Узнаете? Так и хочется этот дерзкий манифест продолжить: «На чешуе жестяной рыбы…» Вот еще несколько строк:
Я каюсь худыми плечами осин,
холодного неба безумною клятвой —
подать на поминки страстей и засим…
откланяться вам окровавленной шляпой.
И еще штрих к портрету героя советской эпохи бури и натиска, уверенного в своем призвании и признании, которые неизбежно сопряжены с жертвой, с гибелью:
Вы меня совсем прольете,
пронесете мимо губ,
это — волосы пролетки
разметались на бегу.
Но в том-то и дело, что поэзия Губанова — не просто памятник ранней эпохе «дворников и сторожей» («Ищите самых умных по пивным, / А самых гениальных по подвалам…»), его стихи не есть нечто производное от ее духа и воздуха, но совсем наоборот — собрание первообразных, исходных, базовых текстов, образов, опытов, ощущений, давших начало многим и многим из нынешних поэтических миров. Хотите чуть-чуть «концептуализма» (это когда «народ с одной понятен стороны, с другой же стороны он непонятен…»)? Пожалуйста:
Мои стихи рассеялись в народе.
Рассеянные люди ходят вроде…
Желаете прохладного «неоакмеизма» — милости просим!

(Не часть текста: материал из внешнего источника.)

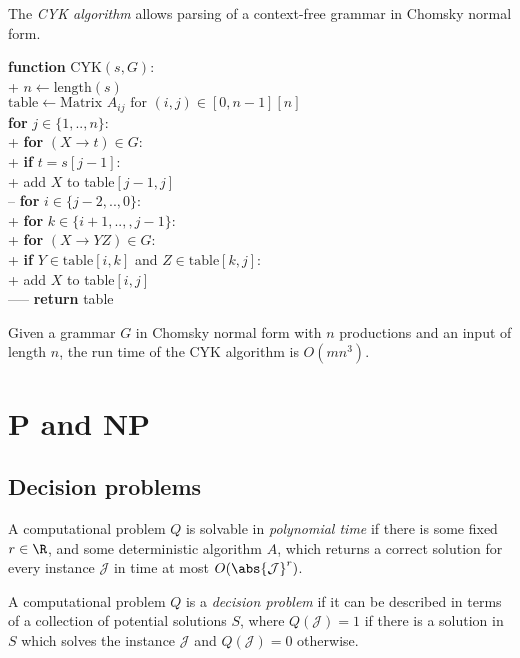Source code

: \documentclass{article}
\begin{document}
\begin{definition}
	The \emph{CYK algorithm} allows parsing of a context-free
	grammar in Chomsky normal form.
	\begin{pseudo}
		\textbf{function} \textsf{CYK}$(s,G)$:\\+
			$n\leftarrow\text{length}(s)$\\
			$\text{table}\leftarrow\text{Matrix }A_{ij}\text{ for }(i,j)\in[0,n-1][n]$\\
			\textbf{for} $j\in\{1,..,n\}$:\\+
				\textbf{for} $(X\to t)\in G$:\\+
					\textbf{if} $t=s[j-1]$:\\+
						add $X$ to table$[j-1,j]$\\--
				\textbf{for} $i\in\{j-2,..,0\}$:\\+
					\textbf{for} $k\in\{i+1,..,,j-1\}$:\\+
						\textbf{for} $(X\to YZ)\in G$:\\+
							\textbf{if} $Y\in\text{table}[i,k]$ and $Z\in\text{table}[k,j]$:\\+
								add $X$ to table$[i,j]$\\-----
            \textbf{return} table
    \end{pseudo}
\end{definition}

\begin{theorem}
	Given a grammar $G$ in Chomsky normal form with $n$ 
	productions and an input of length $n$, the run time
	of the CYK algorithm is $O(mn^3)$.
\end{theorem}

\section{P and NP}

\subsection{Decision problems}

\begin{definition}
	A computational problem $Q$ is solvable in \emph{polynomial
	time} if there is some fixed $r\in\R$, and some deterministic
	algorithm $A$, which returns a correct solution for every
	instance $\mathcal{J}$ in time at most $O(\abs{\mathcal{J}}^r)$.
\end{definition}

\begin{definition}
	A computational problem $Q$ is a \emph{decision problem} if
	it can be described in terms of a collection of potential
	solutions $S$, where $Q(\mathcal{J})=1$ if there is a solution
	in $S$ which solves the instance $\mathcal{J}$ and $Q(\mathcal{J})=0$
	otherwise.
\end{definition}
\end{document}

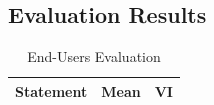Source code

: 
\begin{appendices}

	\begin{centerappendixtitle}
		\chapter{Evaluation Results}
		\pagebreak
		
		\begin{spacing}{1.3}
		\begin{longtable}{p{12cm}cc}	
		\caption{End-Users Evaluation} \\
		\hline
		\textbf{Statement} & \textbf{Mean} & \textbf{VI} \\
		\hline
		\endfirsthead
		

\end{longtable}
\end{spacing}
\end{centerappendixtitle}
\end{appendices}
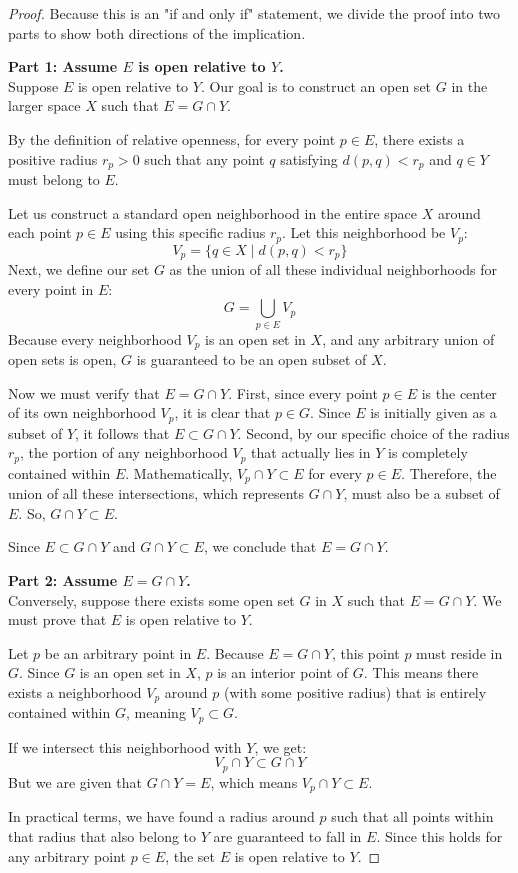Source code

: \documentclass{article}
\theoremstyle{mythm}
\begin{document}
\begin{proof}
Because this is an "if and only if" statement, we divide the proof into two parts to show both directions of the implication.

\textbf{Part 1: Assume $E$ is open relative to $Y$.} \\
Suppose $E$ is open relative to $Y$. Our goal is to construct an open set $G$ in the larger space $X$ such that $E = G \cap Y$.

By the definition of relative openness, for every point $p \in E$, there exists a positive radius $r_p > 0$ such that any point $q$ satisfying $d(p, q) < r_p$ and $q \in Y$ must belong to $E$. 

Let us construct a standard open neighborhood in the entire space $X$ around each point $p \in E$ using this specific radius $r_p$. Let this neighborhood be $V_p$:
\[ V_p = \{ q \in X \mid d(p, q) < r_p \} \]
Next, we define our set $G$ as the union of all these individual neighborhoods for every point in $E$:
\[ G = \bigcup_{p \in E} V_p \]
Because every neighborhood $V_p$ is an open set in $X$, and any arbitrary union of open sets is open, $G$ is guaranteed to be an open subset of $X$.

Now we must verify that $E = G \cap Y$. 
First, since every point $p \in E$ is the center of its own neighborhood $V_p$, it is clear that $p \in G$. Since $E$ is initially given as a subset of $Y$, it follows that $E \subset G \cap Y$.
Second, by our specific choice of the radius $r_p$, the portion of any neighborhood $V_p$ that actually lies in $Y$ is completely contained within $E$. Mathematically, $V_p \cap Y \subset E$ for every $p \in E$. Therefore, the union of all these intersections, which represents $G \cap Y$, must also be a subset of $E$. So, $G \cap Y \subset E$.

Since $E \subset G \cap Y$ and $G \cap Y \subset E$, we conclude that $E = G \cap Y$.

\textbf{Part 2: Assume $E = G \cap Y$.} \\
Conversely, suppose there exists some open set $G$ in $X$ such that $E = G \cap Y$. We must prove that $E$ is open relative to $Y$.

Let $p$ be an arbitrary point in $E$. Because $E = G \cap Y$, this point $p$ must reside in $G$. Since $G$ is an open set in $X$, $p$ is an interior point of $G$. This means there exists a neighborhood $V_p$ around $p$ (with some positive radius) that is entirely contained within $G$, meaning $V_p \subset G$.

If we intersect this neighborhood with $Y$, we get:
\[ V_p \cap Y \subset G \cap Y \]
But we are given that $G \cap Y = E$, which means $V_p \cap Y \subset E$. 

In practical terms, we have found a radius around $p$ such that all points within that radius that also belong to $Y$ are guaranteed to fall in $E$. Since this holds for any arbitrary point $p \in E$, the set $E$ is open relative to $Y$.
\end{proof}
\end{document}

В саду прохладно, как в библиотеке,
в библиотеке сладко, как в саду…
И кодеин расплачется в аптеке,
как Троцкий в восемнадцатом году.
В книгу включены стихи из нескольких сборников, составленных автором, но при жизни публиковавшихся лишь за пределами страны. И в этих до поры лишенных широкого читателя нескольких сотнях стихотворений — живая история не первого и не последнего потерянного поколения русских литераторов. Траектория их свободного полета быстро превратилась в вертикаль свободного падения, шестидесятническая гениальность и невозможность жить по лжи оборачивалась у кого — диссидентством, у кого — предсмертным отчаянием:
Холодеющая крошка!
Ледяная спит страна.
Золотое пью окошко
вместо терпкого вина…
Наталья Горбаневская. Русско-русский разговор. Избранные стихотворения. Поэма без поэмы. Новая книга стихов. М., О.Г.И., 2003, 296 стр.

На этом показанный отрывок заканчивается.